Readers see the town through the eyes of Claire, a teenage student who finds out the truth about Morganville when she moves out of the campus. Over the 12 books, Claire falls in love with her housemate Shane and becomes a crucial part of the town – but she’s not always sure who she can trust.
One of the most appealing things about Caine’s books is the ambiguity of the characters. Goodies can act like baddies and vice versa, and enemies can develop grudging respect for each other.
Very little in Morganville is black and white, and that’s how Caine likes it. “I always like to write the villains from their standpoint,” she says. “As far as they’re concerned they’re not the villains, they’re just trying to get by. They have reasons for doing what they do. So for me, it makes for more complex and richer characters, and I think it’s more true to life.”
Of course, when talking to someone who writes young adult fiction about vampires, it’s hard to avoid the T-word. Caine has been writing about the undead for 20 years, long before Stephenie Meyer’s Twilight, but she sees the rise of Edward Cullen as a positive development.
“Those books did what someone always does for a genre – they brought it to mainstream prominence,” she says. “Anne Rice did the same thing in the 1970s. All of vampire fiction benefited [from Twilight] because suddenly the genre became more visible, more popular, everyone started reading it.”
Caine always knew her vampire story was not going to be an Edward-and-Bella-style romance. “I was trying to do something with a lot of friendship,” she says. While Claire’s relationship with Shane is an important part of the books, it’s not the core.

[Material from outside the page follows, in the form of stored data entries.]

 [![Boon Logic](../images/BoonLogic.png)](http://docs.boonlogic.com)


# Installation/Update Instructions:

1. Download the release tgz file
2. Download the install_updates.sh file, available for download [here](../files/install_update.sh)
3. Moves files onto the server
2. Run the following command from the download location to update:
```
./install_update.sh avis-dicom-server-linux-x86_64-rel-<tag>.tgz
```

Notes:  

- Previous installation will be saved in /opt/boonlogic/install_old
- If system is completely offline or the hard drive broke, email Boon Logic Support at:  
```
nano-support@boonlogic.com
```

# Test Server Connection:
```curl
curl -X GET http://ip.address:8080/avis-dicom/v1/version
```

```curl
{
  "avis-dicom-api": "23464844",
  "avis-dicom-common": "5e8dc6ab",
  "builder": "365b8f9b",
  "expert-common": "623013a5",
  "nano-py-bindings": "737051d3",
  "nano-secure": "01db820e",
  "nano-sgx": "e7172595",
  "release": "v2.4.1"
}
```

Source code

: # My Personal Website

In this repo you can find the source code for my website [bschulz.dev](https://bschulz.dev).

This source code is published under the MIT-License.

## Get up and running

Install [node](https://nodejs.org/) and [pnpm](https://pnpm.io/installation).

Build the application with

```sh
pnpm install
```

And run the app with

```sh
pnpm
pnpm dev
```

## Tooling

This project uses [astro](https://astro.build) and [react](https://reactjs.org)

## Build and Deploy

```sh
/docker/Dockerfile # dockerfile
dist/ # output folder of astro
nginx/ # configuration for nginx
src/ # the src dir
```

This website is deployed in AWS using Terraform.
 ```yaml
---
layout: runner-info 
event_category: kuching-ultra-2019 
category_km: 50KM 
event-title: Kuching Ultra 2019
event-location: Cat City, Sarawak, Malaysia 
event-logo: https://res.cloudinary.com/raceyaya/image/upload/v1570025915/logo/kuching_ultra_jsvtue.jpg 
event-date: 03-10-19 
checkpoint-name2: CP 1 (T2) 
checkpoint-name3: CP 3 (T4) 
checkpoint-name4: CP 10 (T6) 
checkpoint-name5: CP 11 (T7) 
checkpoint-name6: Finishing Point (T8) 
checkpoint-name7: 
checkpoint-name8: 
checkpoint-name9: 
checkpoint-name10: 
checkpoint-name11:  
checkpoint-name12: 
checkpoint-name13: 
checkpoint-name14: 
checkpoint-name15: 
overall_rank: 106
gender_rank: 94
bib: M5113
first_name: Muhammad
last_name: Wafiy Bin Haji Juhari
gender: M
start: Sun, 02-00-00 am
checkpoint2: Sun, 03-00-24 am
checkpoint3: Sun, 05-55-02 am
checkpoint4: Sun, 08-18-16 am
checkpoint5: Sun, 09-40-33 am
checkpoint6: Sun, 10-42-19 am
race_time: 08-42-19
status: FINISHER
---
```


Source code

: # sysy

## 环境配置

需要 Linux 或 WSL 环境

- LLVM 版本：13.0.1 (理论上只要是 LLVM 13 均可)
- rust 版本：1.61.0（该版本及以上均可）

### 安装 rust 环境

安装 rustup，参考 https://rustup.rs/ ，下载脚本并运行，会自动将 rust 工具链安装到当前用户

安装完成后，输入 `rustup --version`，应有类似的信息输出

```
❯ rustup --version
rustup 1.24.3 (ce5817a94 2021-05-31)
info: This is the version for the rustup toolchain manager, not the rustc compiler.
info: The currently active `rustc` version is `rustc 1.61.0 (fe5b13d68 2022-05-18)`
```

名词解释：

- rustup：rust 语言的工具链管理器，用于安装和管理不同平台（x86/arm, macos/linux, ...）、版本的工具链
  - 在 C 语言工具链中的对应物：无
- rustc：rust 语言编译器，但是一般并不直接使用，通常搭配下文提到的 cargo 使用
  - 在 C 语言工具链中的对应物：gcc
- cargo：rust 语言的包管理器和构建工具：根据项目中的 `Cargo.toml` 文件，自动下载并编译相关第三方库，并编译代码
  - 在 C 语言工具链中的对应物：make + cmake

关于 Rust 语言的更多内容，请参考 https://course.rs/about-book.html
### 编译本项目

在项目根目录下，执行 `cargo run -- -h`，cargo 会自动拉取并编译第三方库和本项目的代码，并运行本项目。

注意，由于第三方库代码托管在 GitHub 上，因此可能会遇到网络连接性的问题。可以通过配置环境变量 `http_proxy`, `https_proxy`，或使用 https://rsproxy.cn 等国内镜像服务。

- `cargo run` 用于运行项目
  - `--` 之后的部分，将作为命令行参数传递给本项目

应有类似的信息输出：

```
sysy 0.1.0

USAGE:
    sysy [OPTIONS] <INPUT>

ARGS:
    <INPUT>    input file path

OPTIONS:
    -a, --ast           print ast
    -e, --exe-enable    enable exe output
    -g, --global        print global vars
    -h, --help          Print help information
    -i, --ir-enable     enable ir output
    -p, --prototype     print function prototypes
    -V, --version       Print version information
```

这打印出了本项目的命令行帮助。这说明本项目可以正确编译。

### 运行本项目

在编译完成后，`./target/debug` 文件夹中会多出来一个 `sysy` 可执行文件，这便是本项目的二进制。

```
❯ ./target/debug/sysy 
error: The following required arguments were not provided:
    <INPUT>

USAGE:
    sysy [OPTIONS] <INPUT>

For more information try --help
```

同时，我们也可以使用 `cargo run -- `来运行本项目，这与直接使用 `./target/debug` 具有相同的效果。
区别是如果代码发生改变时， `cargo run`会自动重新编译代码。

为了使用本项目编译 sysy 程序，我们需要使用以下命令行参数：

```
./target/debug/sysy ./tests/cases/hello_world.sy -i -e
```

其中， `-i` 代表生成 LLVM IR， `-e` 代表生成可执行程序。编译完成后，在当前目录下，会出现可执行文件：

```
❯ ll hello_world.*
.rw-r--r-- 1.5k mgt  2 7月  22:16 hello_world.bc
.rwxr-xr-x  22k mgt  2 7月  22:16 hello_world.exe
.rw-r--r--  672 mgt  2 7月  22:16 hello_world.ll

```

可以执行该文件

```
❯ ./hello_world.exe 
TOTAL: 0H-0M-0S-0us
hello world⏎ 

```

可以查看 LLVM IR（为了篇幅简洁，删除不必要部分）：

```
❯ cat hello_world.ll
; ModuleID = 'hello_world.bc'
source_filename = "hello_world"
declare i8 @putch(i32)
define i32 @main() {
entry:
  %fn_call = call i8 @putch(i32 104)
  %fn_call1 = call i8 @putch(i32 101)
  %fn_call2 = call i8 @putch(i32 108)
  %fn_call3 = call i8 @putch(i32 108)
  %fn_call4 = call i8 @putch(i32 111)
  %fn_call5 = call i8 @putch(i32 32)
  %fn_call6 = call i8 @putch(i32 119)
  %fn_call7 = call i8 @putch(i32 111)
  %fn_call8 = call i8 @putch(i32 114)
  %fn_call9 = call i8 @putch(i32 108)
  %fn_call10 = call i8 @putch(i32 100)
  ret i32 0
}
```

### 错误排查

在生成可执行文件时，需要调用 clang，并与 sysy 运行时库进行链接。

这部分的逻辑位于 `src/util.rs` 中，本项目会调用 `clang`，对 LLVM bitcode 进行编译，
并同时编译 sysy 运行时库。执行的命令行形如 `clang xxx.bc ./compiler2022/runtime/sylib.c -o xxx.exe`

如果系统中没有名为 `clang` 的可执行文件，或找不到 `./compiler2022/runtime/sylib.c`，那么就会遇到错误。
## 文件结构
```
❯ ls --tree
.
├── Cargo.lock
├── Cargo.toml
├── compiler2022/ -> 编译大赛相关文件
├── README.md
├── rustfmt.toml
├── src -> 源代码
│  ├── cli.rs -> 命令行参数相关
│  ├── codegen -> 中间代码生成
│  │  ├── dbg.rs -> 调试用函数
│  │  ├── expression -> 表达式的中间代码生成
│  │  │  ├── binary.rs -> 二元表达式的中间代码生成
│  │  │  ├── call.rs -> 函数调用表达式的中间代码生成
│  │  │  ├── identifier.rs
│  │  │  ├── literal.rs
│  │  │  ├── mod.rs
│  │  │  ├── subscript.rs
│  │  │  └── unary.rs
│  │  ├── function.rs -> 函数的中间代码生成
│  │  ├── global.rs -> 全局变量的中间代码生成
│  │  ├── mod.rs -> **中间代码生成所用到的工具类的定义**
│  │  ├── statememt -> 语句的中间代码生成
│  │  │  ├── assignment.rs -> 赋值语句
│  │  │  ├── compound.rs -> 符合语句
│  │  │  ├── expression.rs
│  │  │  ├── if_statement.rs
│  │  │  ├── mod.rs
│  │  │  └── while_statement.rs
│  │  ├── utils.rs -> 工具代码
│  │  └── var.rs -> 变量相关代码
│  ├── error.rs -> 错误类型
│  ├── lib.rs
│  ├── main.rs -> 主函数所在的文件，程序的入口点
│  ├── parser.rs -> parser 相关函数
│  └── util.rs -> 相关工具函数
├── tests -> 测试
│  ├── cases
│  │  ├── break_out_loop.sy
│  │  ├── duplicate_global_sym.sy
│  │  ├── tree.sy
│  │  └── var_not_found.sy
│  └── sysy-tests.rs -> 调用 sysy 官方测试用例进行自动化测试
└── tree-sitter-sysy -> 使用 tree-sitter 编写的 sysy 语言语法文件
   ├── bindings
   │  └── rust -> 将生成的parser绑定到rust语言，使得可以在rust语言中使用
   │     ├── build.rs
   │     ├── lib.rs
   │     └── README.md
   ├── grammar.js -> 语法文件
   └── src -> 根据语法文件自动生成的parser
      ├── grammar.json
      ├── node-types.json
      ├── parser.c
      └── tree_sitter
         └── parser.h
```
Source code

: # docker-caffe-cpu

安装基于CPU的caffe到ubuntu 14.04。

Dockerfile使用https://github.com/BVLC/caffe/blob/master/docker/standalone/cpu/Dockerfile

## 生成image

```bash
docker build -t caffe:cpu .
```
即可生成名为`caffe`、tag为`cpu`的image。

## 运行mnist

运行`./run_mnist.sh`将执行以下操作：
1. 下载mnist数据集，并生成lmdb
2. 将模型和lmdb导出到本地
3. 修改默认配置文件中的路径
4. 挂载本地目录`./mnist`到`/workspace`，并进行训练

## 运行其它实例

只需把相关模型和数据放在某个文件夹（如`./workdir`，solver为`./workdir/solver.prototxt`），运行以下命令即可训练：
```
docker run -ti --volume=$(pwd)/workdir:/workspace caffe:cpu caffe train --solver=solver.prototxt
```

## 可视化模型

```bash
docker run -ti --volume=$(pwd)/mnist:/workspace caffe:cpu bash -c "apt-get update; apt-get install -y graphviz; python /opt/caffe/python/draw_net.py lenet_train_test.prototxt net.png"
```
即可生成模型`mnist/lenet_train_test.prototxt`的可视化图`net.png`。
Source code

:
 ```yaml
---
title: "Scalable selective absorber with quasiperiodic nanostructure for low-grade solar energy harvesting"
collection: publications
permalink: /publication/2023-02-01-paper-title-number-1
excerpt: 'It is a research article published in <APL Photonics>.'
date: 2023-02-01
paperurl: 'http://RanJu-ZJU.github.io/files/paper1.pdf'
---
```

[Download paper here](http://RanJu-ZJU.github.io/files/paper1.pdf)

“I wanted to do something different – at the beginning I said it’s not going to be a romance, it’s going to be action adventure with romantic elements. And that’s what I’ve tried for.”
In fact, with its deftly managed cast, witty dialogue and compelling villains, the Morganville books are the best teen vampire adventures since Joss Whedon’s groundbreaking television series, Buffy the Vampire Slayer.
“Buffy changed the way a lot of writers looked at how to blend comedy and action,” says Caine. “It was almost unprecedented. [It] had the humour and action and the almost gothic, rich, doomed romance. It was a really adventurous show and that’s kind of the aesthetic I’m going for.”
But what is it about vampires – who are, let’s not forget, basically smarter zombies without the decomposition – that appeals so?
“Every time we reimagine the vampire we’re projecting something on to it that’s very current,” says Caine. “They’re a pretty perfect reflection of humanity.” The 19th-century vampire captured contemporary fear of sexuality, while many thought Rice’s work reflected fear of STIs.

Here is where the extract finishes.